羽湯に促され、羽葉は耳を塞ぎながらも目の前に広げられた書状に目を通す。
『急なお手紙、申し訳ありません。単刀直入に申します、大揚 羽葉殿、錦蛾 羽湯殿、御二人に御味方いただきたく、この度は筆を執りました。御二人と幾度も戦を重ね、御二人の武人としての強さを存じております。また劣勢な我々にお慈悲を掛けていただいたことも、存じております。その武勇、義侠心に感服致しました。御二人がお味方になっていただけるのであれば、このほど心強いことはありません。民をないがしろにし、私腹を肥やすだけの七條 金興殿ならびに加久間 修立殿に思うことがあるのであれば、どうか、お味方いただき、共に七條家を打倒し、この領内を建て直しましょう、、、鳳ヶ崎 陽奈』
その書状は決して名文と言われるようなものではなく、極々普通の内容であった。だが、そこに嘘偽りは見えず真っ直ぐな想いだけが綴られた書状だった。

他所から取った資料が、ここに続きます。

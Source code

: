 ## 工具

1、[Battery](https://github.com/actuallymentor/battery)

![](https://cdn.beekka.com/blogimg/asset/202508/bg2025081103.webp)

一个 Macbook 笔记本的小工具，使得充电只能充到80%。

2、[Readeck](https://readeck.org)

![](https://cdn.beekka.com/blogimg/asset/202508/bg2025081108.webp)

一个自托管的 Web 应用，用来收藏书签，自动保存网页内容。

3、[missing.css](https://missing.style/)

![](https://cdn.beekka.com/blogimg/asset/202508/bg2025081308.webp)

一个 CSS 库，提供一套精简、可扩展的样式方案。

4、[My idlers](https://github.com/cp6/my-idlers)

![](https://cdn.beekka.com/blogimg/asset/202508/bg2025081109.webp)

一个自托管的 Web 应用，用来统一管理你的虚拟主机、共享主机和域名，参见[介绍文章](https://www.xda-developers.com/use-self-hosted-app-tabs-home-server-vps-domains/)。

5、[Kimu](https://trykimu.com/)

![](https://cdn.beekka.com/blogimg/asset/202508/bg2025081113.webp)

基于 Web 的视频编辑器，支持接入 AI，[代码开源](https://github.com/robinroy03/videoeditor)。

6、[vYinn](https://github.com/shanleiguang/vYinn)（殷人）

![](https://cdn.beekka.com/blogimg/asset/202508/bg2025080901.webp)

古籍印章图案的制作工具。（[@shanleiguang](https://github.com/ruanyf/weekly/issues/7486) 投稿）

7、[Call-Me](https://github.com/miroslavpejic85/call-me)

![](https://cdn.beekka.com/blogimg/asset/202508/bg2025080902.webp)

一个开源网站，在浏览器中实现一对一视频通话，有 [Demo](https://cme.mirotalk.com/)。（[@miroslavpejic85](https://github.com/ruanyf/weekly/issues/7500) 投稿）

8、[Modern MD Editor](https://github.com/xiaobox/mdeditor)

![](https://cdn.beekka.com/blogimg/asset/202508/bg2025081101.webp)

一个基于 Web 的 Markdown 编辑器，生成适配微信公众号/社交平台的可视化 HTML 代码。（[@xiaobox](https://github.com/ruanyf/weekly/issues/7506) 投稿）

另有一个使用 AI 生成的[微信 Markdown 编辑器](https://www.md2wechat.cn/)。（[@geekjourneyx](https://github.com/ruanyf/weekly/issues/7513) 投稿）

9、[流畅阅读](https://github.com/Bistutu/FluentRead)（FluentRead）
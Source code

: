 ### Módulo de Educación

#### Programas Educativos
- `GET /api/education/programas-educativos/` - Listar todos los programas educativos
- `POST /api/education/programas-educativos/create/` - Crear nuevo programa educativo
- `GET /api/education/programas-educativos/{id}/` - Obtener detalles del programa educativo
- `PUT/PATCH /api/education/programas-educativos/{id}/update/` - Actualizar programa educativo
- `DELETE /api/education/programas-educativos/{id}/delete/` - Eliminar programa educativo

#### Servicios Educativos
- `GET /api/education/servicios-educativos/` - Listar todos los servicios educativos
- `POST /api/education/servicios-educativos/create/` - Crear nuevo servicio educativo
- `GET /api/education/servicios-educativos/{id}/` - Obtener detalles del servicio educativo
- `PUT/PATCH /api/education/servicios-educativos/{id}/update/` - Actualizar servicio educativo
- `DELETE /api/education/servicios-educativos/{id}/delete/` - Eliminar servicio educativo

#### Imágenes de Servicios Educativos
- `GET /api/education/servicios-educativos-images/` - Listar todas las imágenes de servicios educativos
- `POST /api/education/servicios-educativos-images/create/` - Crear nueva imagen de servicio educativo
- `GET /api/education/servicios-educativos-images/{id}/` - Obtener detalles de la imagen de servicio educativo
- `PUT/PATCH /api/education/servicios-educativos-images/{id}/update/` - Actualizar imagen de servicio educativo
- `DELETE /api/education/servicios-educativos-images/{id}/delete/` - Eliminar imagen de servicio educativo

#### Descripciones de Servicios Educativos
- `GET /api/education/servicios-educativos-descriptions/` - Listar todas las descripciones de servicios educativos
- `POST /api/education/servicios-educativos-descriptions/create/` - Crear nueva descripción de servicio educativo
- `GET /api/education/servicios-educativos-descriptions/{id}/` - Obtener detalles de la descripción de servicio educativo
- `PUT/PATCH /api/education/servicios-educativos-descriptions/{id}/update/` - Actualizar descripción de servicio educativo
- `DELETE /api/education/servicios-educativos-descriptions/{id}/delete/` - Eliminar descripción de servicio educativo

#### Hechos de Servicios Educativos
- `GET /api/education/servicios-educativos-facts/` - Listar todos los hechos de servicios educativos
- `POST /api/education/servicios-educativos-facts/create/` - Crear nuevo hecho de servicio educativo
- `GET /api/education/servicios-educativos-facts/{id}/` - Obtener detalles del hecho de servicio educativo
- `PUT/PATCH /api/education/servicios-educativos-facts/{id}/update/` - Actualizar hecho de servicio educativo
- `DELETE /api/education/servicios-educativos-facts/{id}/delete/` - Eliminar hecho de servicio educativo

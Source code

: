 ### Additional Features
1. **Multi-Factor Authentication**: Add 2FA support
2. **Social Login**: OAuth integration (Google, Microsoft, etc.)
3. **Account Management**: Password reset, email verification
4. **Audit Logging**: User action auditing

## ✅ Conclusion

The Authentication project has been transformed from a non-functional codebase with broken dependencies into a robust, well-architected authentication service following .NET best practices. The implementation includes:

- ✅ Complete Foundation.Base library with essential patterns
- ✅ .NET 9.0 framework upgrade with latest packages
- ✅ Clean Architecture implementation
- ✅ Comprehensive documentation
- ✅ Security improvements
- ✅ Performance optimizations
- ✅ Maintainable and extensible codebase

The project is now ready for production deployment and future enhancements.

「寝返りを促す書状としては凡作としか思えないけど、なんて言うのかしら、策謀の匂いを感じないというか、あまりに直線的で駆け引きをしようと言う気がないようにみえるのよね」
羽葉が見るよりも前に書状に目を通していた羽湯はそんな感想を言うと、それまで閉じたままだった羽葉の口が開く。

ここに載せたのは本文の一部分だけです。